→ Work task: Each line below with the string "Java" should be copied.
+ + +
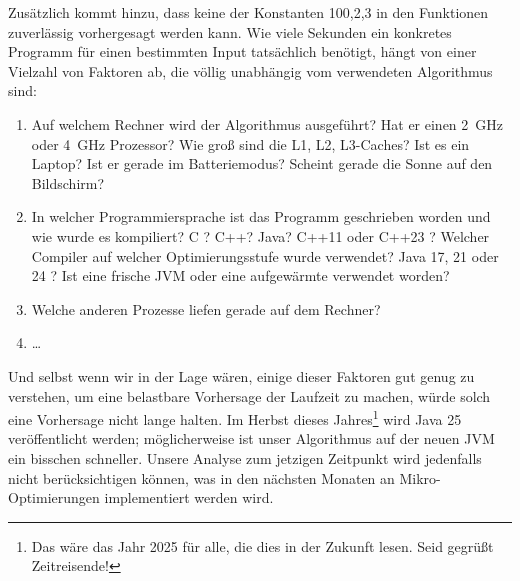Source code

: \begin{remark}
    Zusätzlich kommt hinzu, dass keine der Konstanten 100,2,3 in den Funktionen zuverlässig vorhergesagt werden kann. Wie viele Sekunden ein konkretes Programm für einen bestimmten Input tatsächlich benötigt, hängt von einer Vielzahl von Faktoren ab, die völlig unabhängig vom verwendeten Algorithmus sind:
    \begin{enumerate}
        \item Auf welchem Rechner wird der Algorithmus ausgeführt? Hat er einen \SI{2}{\giga\hertz} oder \SI{4}{\giga\hertz} Prozessor? Wie groß sind die L1, L2, L3-Caches? Ist es ein Laptop? Ist er gerade im Batteriemodus? Scheint gerade die Sonne auf den Bildschirm?
        \item In welcher Programmiersprache ist das Programm geschrieben worden und wie wurde es kompiliert? C ? C++? Java? C++11 oder C++23 ? Welcher Compiler auf welcher Optimierungsstufe wurde verwendet? Java 17, 21 oder 24 ? Ist eine frische JVM oder eine aufgewärmte verwendet worden?
        \item Welche anderen Prozesse liefen gerade auf dem Rechner?
        \item \ldots
    \end{enumerate}
    Und selbst wenn wir in der Lage wären, einige dieser Faktoren gut genug zu verstehen, um eine belastbare Vorhersage der Laufzeit zu machen, würde solch eine Vorhersage nicht lange halten. Im Herbst dieses Jahres\footnote{Das wäre das Jahr 2025 für alle, die dies in der Zukunft lesen. Seid gegrüßt Zeitreisende!} wird Java 25 veröffentlicht werden; möglicherweise ist unser Algorithmus auf der neuen JVM ein bisschen schneller. Unsere Analyse zum jetzigen Zeitpunkt wird jedenfalls nicht berücksichtigen können, was in den nächsten Monaten an Mikro-Optimierungen implementiert werden wird.
\end{remark}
+ + +
→ Answer box:
        \item In welcher Programmiersprache ist das Programm geschrieben worden und wie wurde es kompiliert? C ? C++? Java? C++11 oder C++23 ? Welcher Compiler auf welcher Optimierungsstufe wurde verwendet? Java 17, 21 oder 24 ? Ist eine frische JVM oder eine aufgewärmte verwendet worden?
    Und selbst wenn wir in der Lage wären, einige dieser Faktoren gut genug zu verstehen, um eine belastbare Vorhersage der Laufzeit zu machen, würde solch eine Vorhersage nicht lange halten. Im Herbst dieses Jahres\footnote{Das wäre das Jahr 2025 für alle, die dies in der Zukunft lesen. Seid gegrüßt Zeitreisende!} wird Java 25 veröffentlicht werden; möglicherweise ist unser Algorithmus auf der neuen JVM ein bisschen schneller. Unsere Analyse zum jetzigen Zeitpunkt wird jedenfalls nicht berücksichtigen können, was in den nächsten Monaten an Mikro-Optimierungen implementiert werden wird.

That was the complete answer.